◆ **Required action**:
Filter the records for "includegraphics" and keep each line that has it.
*** Supplied data
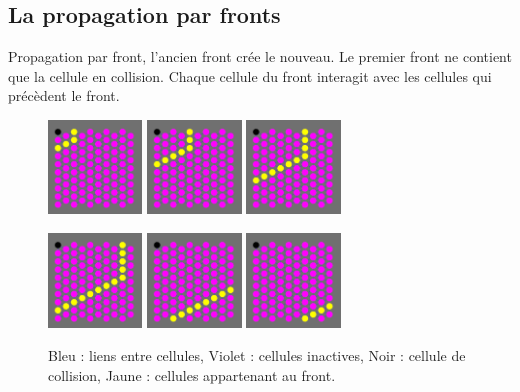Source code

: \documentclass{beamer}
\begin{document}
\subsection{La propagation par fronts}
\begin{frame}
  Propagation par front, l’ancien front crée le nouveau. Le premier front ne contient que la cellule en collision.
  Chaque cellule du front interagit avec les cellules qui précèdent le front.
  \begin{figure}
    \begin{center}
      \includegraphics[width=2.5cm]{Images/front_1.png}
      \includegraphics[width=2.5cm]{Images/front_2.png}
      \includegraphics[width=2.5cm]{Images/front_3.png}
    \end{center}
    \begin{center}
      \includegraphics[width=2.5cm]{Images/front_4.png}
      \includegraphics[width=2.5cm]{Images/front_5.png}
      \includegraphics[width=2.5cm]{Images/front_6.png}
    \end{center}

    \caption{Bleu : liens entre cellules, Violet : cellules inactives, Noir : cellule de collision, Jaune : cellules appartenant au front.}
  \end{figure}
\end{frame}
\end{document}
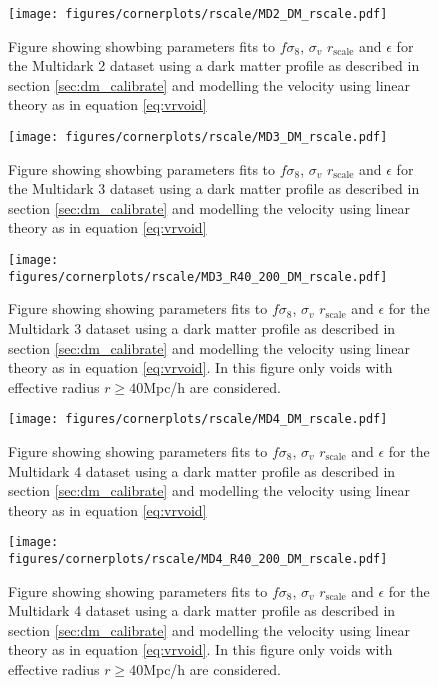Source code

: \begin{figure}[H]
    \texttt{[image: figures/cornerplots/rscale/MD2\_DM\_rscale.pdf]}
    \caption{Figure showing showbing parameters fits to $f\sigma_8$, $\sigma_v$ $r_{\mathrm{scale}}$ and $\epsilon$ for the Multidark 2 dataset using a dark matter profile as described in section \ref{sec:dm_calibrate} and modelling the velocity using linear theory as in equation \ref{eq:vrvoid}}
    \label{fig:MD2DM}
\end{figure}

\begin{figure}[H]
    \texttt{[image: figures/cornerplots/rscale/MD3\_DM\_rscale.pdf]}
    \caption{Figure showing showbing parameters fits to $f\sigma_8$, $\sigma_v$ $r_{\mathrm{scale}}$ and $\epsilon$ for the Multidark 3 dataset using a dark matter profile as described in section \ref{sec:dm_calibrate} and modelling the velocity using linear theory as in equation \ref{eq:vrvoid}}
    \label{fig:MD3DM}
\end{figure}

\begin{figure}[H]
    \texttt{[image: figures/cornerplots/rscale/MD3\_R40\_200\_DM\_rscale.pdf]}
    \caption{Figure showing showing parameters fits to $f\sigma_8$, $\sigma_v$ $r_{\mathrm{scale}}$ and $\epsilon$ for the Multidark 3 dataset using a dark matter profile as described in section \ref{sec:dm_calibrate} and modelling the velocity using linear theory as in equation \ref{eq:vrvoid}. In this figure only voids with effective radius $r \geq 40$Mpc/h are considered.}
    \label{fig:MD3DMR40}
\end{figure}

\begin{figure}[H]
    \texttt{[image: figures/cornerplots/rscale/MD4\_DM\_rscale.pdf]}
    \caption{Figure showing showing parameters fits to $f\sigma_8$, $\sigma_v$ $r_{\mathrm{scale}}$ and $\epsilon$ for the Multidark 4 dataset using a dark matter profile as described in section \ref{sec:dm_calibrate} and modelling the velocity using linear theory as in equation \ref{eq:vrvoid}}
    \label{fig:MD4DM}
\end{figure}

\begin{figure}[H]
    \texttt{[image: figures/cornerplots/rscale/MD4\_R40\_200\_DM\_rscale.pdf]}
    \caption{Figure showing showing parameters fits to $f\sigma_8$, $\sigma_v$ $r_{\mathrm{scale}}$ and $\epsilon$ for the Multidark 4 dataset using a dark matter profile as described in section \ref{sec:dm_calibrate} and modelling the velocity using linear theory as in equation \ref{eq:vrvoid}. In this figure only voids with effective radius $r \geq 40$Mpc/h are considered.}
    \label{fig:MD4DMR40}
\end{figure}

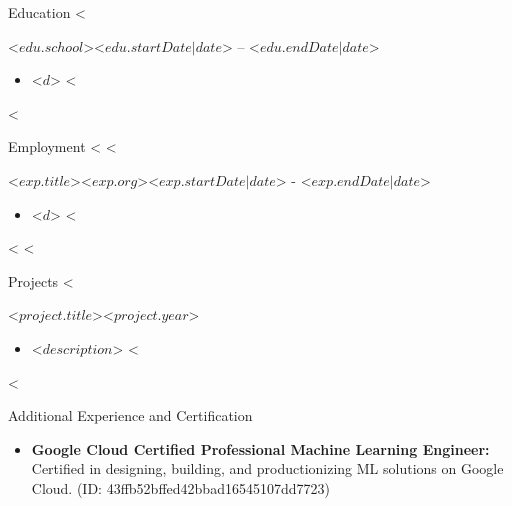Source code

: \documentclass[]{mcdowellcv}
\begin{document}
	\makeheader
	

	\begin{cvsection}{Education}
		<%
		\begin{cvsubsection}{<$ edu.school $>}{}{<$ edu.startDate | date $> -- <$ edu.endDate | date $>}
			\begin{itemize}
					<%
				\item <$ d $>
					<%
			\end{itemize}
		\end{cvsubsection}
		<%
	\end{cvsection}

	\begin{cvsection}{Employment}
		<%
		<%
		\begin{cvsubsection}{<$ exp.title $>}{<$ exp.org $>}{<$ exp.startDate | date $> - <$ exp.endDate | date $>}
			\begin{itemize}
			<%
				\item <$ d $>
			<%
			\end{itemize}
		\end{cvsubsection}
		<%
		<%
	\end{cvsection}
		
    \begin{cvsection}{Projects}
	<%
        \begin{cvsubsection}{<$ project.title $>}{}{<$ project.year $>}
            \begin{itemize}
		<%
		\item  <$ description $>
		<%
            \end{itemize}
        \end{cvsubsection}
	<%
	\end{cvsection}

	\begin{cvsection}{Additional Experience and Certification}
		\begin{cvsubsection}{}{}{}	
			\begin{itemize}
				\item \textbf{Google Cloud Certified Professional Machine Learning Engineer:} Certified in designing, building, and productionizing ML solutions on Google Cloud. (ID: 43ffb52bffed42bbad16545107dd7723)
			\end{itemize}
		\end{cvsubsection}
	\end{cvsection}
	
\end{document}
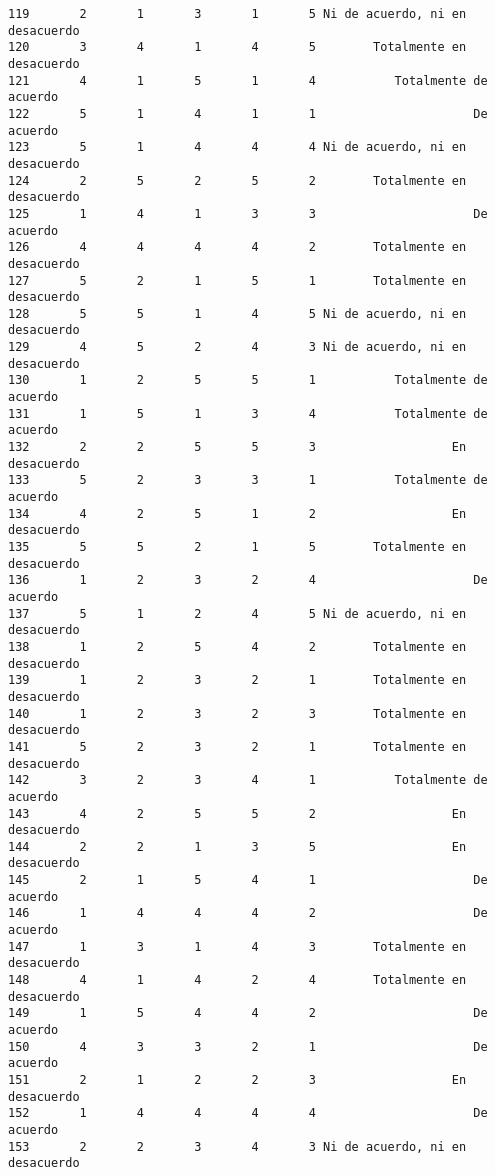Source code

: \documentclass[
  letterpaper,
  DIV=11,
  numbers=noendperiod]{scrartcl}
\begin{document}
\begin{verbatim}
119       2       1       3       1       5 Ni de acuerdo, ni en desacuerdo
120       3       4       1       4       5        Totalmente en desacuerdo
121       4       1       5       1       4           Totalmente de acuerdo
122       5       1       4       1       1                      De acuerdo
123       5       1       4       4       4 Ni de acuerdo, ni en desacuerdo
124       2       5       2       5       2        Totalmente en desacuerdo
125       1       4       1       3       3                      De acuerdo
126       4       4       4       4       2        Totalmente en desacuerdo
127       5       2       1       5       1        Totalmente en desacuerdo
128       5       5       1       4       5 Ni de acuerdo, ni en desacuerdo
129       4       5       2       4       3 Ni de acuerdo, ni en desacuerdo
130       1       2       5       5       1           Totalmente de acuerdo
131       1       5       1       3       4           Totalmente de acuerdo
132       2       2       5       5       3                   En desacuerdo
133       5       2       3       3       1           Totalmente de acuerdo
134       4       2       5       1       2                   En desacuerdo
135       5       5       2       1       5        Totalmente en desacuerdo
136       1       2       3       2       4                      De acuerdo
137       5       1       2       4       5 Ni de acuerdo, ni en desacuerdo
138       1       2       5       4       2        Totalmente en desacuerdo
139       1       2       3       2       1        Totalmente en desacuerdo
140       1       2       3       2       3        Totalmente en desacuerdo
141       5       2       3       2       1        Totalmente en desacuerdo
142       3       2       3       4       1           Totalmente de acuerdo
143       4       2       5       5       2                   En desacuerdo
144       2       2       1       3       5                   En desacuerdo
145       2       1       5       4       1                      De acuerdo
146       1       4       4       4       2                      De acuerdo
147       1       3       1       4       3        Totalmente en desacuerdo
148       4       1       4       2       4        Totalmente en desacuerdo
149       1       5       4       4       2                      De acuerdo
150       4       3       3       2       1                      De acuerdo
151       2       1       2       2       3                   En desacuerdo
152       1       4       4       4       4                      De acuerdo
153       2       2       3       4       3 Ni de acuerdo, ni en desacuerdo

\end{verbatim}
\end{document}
******
◆ **Solution to this task**:
      \includegraphics[width=2.5cm]{Images/front_1.png}
      \includegraphics[width=2.5cm]{Images/front_2.png}
      \includegraphics[width=2.5cm]{Images/front_3.png}
      \includegraphics[width=2.5cm]{Images/front_4.png}
      \includegraphics[width=2.5cm]{Images/front_5.png}
      \includegraphics[width=2.5cm]{Images/front_6.png}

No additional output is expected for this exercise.